Rep. Tammy Duckworth, D-Ill., pointed out that Illinois has the fourth highest unemployment rate in the country, so the issue hits close to home. More than 80,000 families in Illinois will lose their benefits when the EUC program expires. A veteran who lost both of her legs in the Iraq War, she also pointed to the impact on unemployed veterans.

“When I was a teenager, my dad was a World War II and Vietnam veteran, and when he lost his job in his fifties, it was a very difficult time,” Duckworth recalled. “We were on unemployment insurance and we were on food stamps. My dad, like so many of the unemployed today, did everything he could to find work and he was turned down again and again. We did everything we could as a family to try to make ends meet. We weren’t just sitting around collecting a check. I was the only one that could find a job for $3.10 an hour, the minimum wage. Like my dad, there are many thousands of young veterans who are going to be without an income if we allow unemployment insurance to end on December 28. Of the 1.3 million Americans who will lose their benefits, 20,000 of those are recent veterans, people who just came home from Iraq and Afghanistan, who have just left the military after so honorably serving our nation, and now we’re going to abandon them at Christmastime. They certainly didn’t abandon us. And among those veterans are many women veterans, and studies have shown that women veterans enter into homelessness even faster than male veterans, and the main cause of homelessness among veterans is unemployment. We need to make sure that we do better for our vets.”

She pointed to one of her constituents who was laid off from a manufacturing job three years ago. Despite hundreds of job applications, she has only received about 10 phone calls.

“People are not hiring and we can’t abandon these folks,” said Duckworth. “In my work on the Oversight and Government Reform Committee, I see so much waste and fraud in government. I see tax breaks for large corporations that don’t pay their fair share, yet we want to cut spending on programs like unemployment insurance that is a safety net for so many hardworking Americans that are trying their very best.”

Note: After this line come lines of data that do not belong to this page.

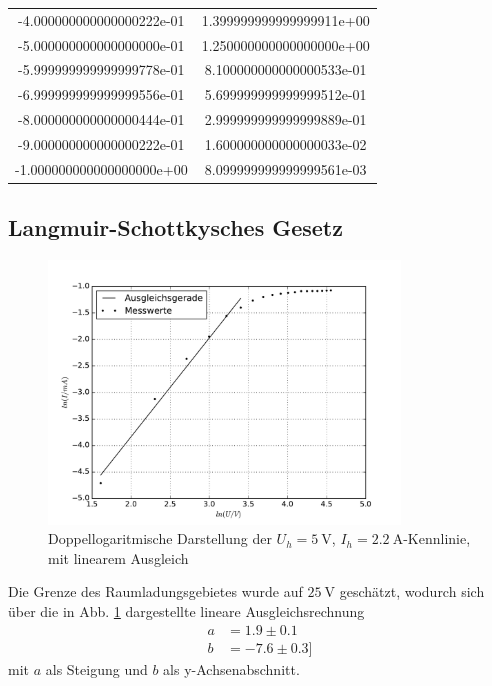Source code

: \begin{table}
\begin{tabular}{|S|S|}
    -4.000000000000000222e-01 & 1.399999999999999911e+00\\
    -5.000000000000000000e-01 & 1.250000000000000000e+00\\
    -5.999999999999999778e-01 & 8.100000000000000533e-01\\
    -6.999999999999999556e-01 & 5.699999999999999512e-01\\
    -8.000000000000000444e-01 & 2.999999999999999889e-01\\
    -9.000000000000000222e-01 & 1.600000000000000033e-02\\
    -1.000000000000000000e+00 & 8.099999999999999561e-03\\
    \bottomrule
  \end{tabular}
\end{table}
\FloatBarrier

\subsection{Langmuir-Schottkysches Gesetz}

\begin{figure}
  \centering
  \includegraphics[height=7cm]{./plots/langmuir.pdf}
  \caption{Doppellogaritmische Darstellung der $U_h = \SI{5}{\volt}$, $I_h = \SI{2.2}{\ampere}$-Kennlinie, mit linearem Ausgleich}
  \label{fig:langmuir}
\end{figure}

Die Grenze des Raumladungsgebietes wurde auf $\SI{25}{\volt}$ geschätzt, wodurch sich über die in Abb. \ref{fig:langmuir} dargestellte lineare Ausgleichsrechnung
\begin{align*}
  a &= 1.9 \pm  0.1 \\
  b &= -7.6 \pm 0.3]
\end{align*}
mit $a$ als Steigung und $b$  als y-Achsenabschnitt.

Pelosi said she had hoped that when Democrats in the House allowed Boehner to pass the budget agreement this month, he would allow a vote on extending unemployment insurance, but he said no. She pointed out that some of the unemployed, including one scientist who worked for the government and testified recently before Congress, had lost their jobs as a result of sequestration. Now they are losing their unemployment benefits as well.

During a question and answer session with reporters, Pelosi insisted that the unemployment insurance program should be treated as emergency spending, and Congress should not be required to come up with an offset to pay for it, as Boehner has insisted. She was asked whether the money could come out of savings from the farm bill, but she does not favor this approach as it would likely involve cuts in food stamps for the poor.